[[ Records for the task open ]]
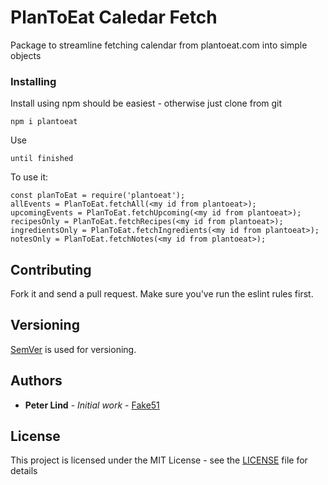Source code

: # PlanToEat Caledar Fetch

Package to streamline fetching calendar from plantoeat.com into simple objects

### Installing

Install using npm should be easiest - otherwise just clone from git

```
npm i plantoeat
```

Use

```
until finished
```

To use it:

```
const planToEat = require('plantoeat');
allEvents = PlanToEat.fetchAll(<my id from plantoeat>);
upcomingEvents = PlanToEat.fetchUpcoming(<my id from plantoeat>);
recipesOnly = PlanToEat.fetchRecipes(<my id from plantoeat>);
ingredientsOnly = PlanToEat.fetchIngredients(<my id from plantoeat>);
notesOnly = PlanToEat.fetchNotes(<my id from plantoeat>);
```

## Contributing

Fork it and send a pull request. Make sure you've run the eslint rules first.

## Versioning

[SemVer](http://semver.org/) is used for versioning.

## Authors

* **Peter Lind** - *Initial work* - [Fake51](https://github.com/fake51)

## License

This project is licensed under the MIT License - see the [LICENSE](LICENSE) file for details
[[ Records for the task closed ]]
§ What you have to do
The answer must consist of every line from the entries above that contains the string "License".

§ Answer box
## License
This project is licensed under the MIT License - see the [LICENSE](LICENSE) file for details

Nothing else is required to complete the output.